Corporate Accountability

FCC v. AT&T

At issue in FCC v. AT&T was whether corporations are entitled to “personal privacy” under the Freedom of Information Act.

Case Summary

CAC filed a brief in this case on November 16, 2010, that helped answer that question by looking at how the Supreme Court has dealt with similar issues under the Constitution throughout our nation’s history. Like the APA, the Constitution uses the term “persons” (not “corporations”) and the Court, like Congress, has held in a number of contexts that corporations can be treated as “persons” for some purposes related to their legitimate business interests. But, throughout our history, the Court has also treated corporations as fictional persons – qualitatively different from human beings – and consistently held that only living, breathing human beings possess the dignity interests protected by privacy rights.

CAC’s brief argued that FOIA, like our Constitution, protects corporations and human beings differently, and for different reasons.
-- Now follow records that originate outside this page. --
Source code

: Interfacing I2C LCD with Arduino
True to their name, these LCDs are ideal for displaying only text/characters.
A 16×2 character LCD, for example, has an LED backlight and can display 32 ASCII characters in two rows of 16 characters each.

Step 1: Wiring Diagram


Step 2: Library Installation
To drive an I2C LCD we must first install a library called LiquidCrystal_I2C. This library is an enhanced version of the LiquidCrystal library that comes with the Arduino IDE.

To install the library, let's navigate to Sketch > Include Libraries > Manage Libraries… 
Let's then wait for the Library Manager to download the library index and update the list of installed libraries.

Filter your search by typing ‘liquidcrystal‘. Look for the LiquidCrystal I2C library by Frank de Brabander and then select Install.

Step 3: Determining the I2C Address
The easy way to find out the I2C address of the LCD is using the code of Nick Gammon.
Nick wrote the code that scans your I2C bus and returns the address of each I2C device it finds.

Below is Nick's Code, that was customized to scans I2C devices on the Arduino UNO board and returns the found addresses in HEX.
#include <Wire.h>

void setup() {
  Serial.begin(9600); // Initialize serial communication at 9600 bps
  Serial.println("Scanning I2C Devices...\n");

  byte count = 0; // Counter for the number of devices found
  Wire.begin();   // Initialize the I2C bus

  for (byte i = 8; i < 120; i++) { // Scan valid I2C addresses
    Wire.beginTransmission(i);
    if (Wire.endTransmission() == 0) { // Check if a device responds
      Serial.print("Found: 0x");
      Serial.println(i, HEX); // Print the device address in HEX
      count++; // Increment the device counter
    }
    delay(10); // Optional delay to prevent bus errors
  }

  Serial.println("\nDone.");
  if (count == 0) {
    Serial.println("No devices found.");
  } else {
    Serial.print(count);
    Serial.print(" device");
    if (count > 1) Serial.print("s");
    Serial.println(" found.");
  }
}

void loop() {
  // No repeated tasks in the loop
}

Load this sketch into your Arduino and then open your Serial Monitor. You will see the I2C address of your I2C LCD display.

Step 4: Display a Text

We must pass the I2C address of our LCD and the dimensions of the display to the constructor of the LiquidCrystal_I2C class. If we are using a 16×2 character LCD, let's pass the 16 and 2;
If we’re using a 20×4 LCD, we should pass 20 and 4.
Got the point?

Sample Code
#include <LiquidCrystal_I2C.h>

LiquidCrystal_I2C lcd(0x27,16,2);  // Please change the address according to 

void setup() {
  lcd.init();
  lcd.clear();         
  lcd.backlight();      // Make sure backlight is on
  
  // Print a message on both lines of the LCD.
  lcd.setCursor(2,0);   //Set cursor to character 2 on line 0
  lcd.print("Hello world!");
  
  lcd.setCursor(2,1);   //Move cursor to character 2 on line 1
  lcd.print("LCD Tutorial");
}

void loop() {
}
In our brief, we discussed a long line of constitutional cases in which the Court has distinguished between the rights of individuals and those of corporations, particularly in the context of privacy, and argue that the Court should draw a similar distinction in interpreting FOIA. Our brief built off the work CAC has done on “corporate personhood,” both in our narrative, A Capitalist Joker, and in our brief in Citizens United v. FEC.

On March 1, 2011, the Supreme Court ruled unanimously in favor of the FCC as CAC had urged, rejecting AT&T’s meritless argument that corporations are entitled to “personal privacy” under the Freedom of Information Act.